**Goal of the exercise**.
Give back the full listing that follows exactly as it reads.

**Input data**.
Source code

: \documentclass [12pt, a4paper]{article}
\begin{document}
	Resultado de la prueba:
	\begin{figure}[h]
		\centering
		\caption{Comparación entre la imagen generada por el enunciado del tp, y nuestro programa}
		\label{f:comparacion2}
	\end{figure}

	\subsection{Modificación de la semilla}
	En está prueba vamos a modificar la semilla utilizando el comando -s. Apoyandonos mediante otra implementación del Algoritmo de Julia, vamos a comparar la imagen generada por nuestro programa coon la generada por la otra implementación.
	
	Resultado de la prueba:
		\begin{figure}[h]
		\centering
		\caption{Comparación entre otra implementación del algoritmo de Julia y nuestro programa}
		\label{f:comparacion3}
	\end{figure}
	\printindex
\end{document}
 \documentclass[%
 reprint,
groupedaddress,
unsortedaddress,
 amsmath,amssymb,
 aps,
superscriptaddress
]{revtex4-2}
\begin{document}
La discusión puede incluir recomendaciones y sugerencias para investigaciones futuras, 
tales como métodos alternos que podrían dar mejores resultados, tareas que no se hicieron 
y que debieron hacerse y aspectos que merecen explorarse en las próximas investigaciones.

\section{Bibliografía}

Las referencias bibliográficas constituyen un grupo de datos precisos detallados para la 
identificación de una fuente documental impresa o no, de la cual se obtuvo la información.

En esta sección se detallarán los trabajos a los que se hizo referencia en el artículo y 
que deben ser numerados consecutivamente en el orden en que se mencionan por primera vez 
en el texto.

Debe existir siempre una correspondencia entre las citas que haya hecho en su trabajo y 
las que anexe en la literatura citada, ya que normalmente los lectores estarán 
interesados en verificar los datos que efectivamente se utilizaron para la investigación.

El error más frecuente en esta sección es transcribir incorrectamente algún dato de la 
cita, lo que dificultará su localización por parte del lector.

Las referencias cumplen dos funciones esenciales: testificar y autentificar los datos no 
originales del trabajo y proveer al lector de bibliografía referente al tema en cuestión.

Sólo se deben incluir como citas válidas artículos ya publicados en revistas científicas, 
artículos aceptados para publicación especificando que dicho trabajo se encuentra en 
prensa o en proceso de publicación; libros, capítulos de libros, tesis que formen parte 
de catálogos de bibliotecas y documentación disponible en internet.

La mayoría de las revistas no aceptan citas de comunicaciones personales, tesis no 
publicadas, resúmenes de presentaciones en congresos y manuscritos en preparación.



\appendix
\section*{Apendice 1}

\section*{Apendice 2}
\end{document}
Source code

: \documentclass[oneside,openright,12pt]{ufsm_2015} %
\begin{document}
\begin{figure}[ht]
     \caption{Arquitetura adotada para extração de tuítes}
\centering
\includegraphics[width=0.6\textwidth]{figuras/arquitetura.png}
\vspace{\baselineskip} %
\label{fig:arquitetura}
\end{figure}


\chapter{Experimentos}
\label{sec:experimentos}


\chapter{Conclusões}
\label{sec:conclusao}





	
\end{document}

**Written solution**.
Source code

: \documentclass [12pt, a4paper]{article}
\begin{document}
	Resultado de la prueba:
	\begin{figure}[h]
		\centering
		\caption{Comparación entre la imagen generada por el enunciado del tp, y nuestro programa}
		\label{f:comparacion2}
	\end{figure}

	\subsection{Modificación de la semilla}
	En está prueba vamos a modificar la semilla utilizando el comando -s. Apoyandonos mediante otra implementación del Algoritmo de Julia, vamos a comparar la imagen generada por nuestro programa coon la generada por la otra implementación.
	
	Resultado de la prueba:
		\begin{figure}[h]
		\centering
		\caption{Comparación entre otra implementación del algoritmo de Julia y nuestro programa}
		\label{f:comparacion3}
	\end{figure}
	\printindex
\end{document}
 \documentclass[%
 reprint,
groupedaddress,
unsortedaddress,
 amsmath,amssymb,
 aps,
superscriptaddress
]{revtex4-2}
\begin{document}
La discusión puede incluir recomendaciones y sugerencias para investigaciones futuras, 
tales como métodos alternos que podrían dar mejores resultados, tareas que no se hicieron 
y que debieron hacerse y aspectos que merecen explorarse en las próximas investigaciones.

\section{Bibliografía}

Las referencias bibliográficas constituyen un grupo de datos precisos detallados para la 
identificación de una fuente documental impresa o no, de la cual se obtuvo la información.

En esta sección se detallarán los trabajos a los que se hizo referencia en el artículo y 
que deben ser numerados consecutivamente en el orden en que se mencionan por primera vez 
en el texto.

Debe existir siempre una correspondencia entre las citas que haya hecho en su trabajo y 
las que anexe en la literatura citada, ya que normalmente los lectores estarán 
interesados en verificar los datos que efectivamente se utilizaron para la investigación.

El error más frecuente en esta sección es transcribir incorrectamente algún dato de la 
cita, lo que dificultará su localización por parte del lector.

Las referencias cumplen dos funciones esenciales: testificar y autentificar los datos no 
originales del trabajo y proveer al lector de bibliografía referente al tema en cuestión.

Sólo se deben incluir como citas válidas artículos ya publicados en revistas científicas, 
artículos aceptados para publicación especificando que dicho trabajo se encuentra en 
prensa o en proceso de publicación; libros, capítulos de libros, tesis que formen parte 
de catálogos de bibliotecas y documentación disponible en internet.

La mayoría de las revistas no aceptan citas de comunicaciones personales, tesis no 
publicadas, resúmenes de presentaciones en congresos y manuscritos en preparación.



\appendix
\section*{Apendice 1}

\section*{Apendice 2}
\end{document}
Source code

: \documentclass[oneside,openright,12pt]{ufsm_2015} %
\begin{document}
\begin{figure}[ht]
     \caption{Arquitetura adotada para extração de tuítes}
\centering
\includegraphics[width=0.6\textwidth]{figuras/arquitetura.png}
\vspace{\baselineskip} %
\label{fig:arquitetura}
\end{figure}


\chapter{Experimentos}
\label{sec:experimentos}


\chapter{Conclusões}
\label{sec:conclusao}





	
\end{document}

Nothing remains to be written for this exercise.